What Does It Mean If Your Grilled Chicken Shrinks?

Ever drop a piece of meat on the grill and take it off to discover it has shrunk down to half its original size? While this might be expected of a burger which is not a solid piece of meat, it's a little more startling when we see it with steaks or pieces of chicken that aren't held together with additives. 

So why does this happen? The answer is pretty simple science. Relish Relish notes that, in general, "beef, poultry, and fish tend to shrink by about 25% when cooked," though the exact amount it shrinks depends on how much moisture and fat content the piece of meat in question has.

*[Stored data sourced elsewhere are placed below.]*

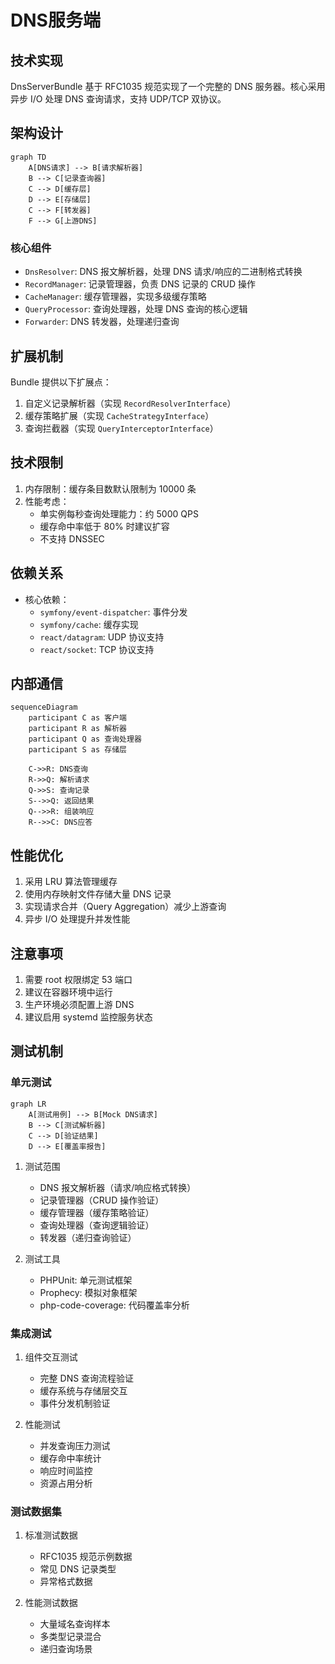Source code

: # DNS服务端

## 技术实现

DnsServerBundle 基于 RFC1035 规范实现了一个完整的 DNS 服务器。核心采用异步 I/O 处理 DNS 查询请求，支持 UDP/TCP 双协议。

## 架构设计

```mermaid
graph TD
    A[DNS请求] --> B[请求解析器]
    B --> C[记录查询器]
    C --> D[缓存层]
    D --> E[存储层]
    C --> F[转发器]
    F --> G[上游DNS]
```

### 核心组件

- `DnsResolver`: DNS 报文解析器，处理 DNS 请求/响应的二进制格式转换
- `RecordManager`: 记录管理器，负责 DNS 记录的 CRUD 操作
- `CacheManager`: 缓存管理器，实现多级缓存策略
- `QueryProcessor`: 查询处理器，处理 DNS 查询的核心逻辑
- `Forwarder`: DNS 转发器，处理递归查询

## 扩展机制

Bundle 提供以下扩展点：

1. 自定义记录解析器（实现 `RecordResolverInterface`）
2. 缓存策略扩展（实现 `CacheStrategyInterface`）
3. 查询拦截器（实现 `QueryInterceptorInterface`）

## 技术限制

1. 内存限制：缓存条目数默认限制为 10000 条
2. 性能考虑：
   - 单实例每秒查询处理能力：约 5000 QPS
   - 缓存命中率低于 80% 时建议扩容
   - 不支持 DNSSEC

## 依赖关系

- 核心依赖：
  - `symfony/event-dispatcher`: 事件分发
  - `symfony/cache`: 缓存实现
  - `react/datagram`: UDP 协议支持
  - `react/socket`: TCP 协议支持

## 内部通信

```mermaid
sequenceDiagram
    participant C as 客户端
    participant R as 解析器
    participant Q as 查询处理器
    participant S as 存储层
    
    C->>R: DNS查询
    R->>Q: 解析请求
    Q->>S: 查询记录
    S-->>Q: 返回结果
    Q-->>R: 组装响应
    R-->>C: DNS应答
```

## 性能优化

1. 采用 LRU 算法管理缓存
2. 使用内存映射文件存储大量 DNS 记录
3. 实现请求合并（Query Aggregation）减少上游查询
4. 异步 I/O 处理提升并发性能

## 注意事项

1. 需要 root 权限绑定 53 端口
2. 建议在容器环境中运行
3. 生产环境必须配置上游 DNS
4. 建议启用 systemd 监控服务状态

## 测试机制

### 单元测试

```mermaid
graph LR
    A[测试用例] --> B[Mock DNS请求]
    B --> C[测试解析器]
    C --> D[验证结果]
    D --> E[覆盖率报告]
```

1. 测试范围
   - DNS 报文解析器（请求/响应格式转换）
   - 记录管理器（CRUD 操作验证）
   - 缓存管理器（缓存策略验证）
   - 查询处理器（查询逻辑验证）
   - 转发器（递归查询验证）

2. 测试工具
   - PHPUnit: 单元测试框架
   - Prophecy: 模拟对象框架
   - php-code-coverage: 代码覆盖率分析

### 集成测试

1. 组件交互测试
   - 完整 DNS 查询流程验证
   - 缓存系统与存储层交互
   - 事件分发机制验证

2. 性能测试
   - 并发查询压力测试
   - 缓存命中率统计
   - 响应时间监控
   - 资源占用分析

### 测试数据集

1. 标准测试数据
   - RFC1035 规范示例数据
   - 常见 DNS 记录类型
   - 异常格式数据

2. 性能测试数据
   - 大量域名查询样本
   - 多类型记录混合
   - 递归查询场景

As Weight Watchers explains, animal tissues like meat contract when heated, and the more liquid or fat in a protein, and the hotter and more prolonged the cooking time, the more liquids will be evaporated or melted out of it, causing it to shrink down.

How to avoid dry chicken

While it is natural for meat to shrink a bit on the grill, it can create some issues for your dinner, including drying out your grilled chicken. Although Eating Well notes that you can use the shrinkage of meat to approximate if it has cooked through or not, meat that is dark on the outside but has not shrunk is likely still undercooked — there is a fine line between ideally done and overcooked chicken. Chef Works explains that ensuring your meat is defrosted before putting it on the grill will reduce necessary cooking time and heat and avoid drying the food out, while adding some extra salt or brine will help trap moisture. 

Finally, Relish Relish recommends starting with meat that has not had extra moisture added in, a technique used by some grocery stores to increase the weight and price. Higher quality, leaner meat may cost a bit more, but in the end, you will get more meat for your dollar.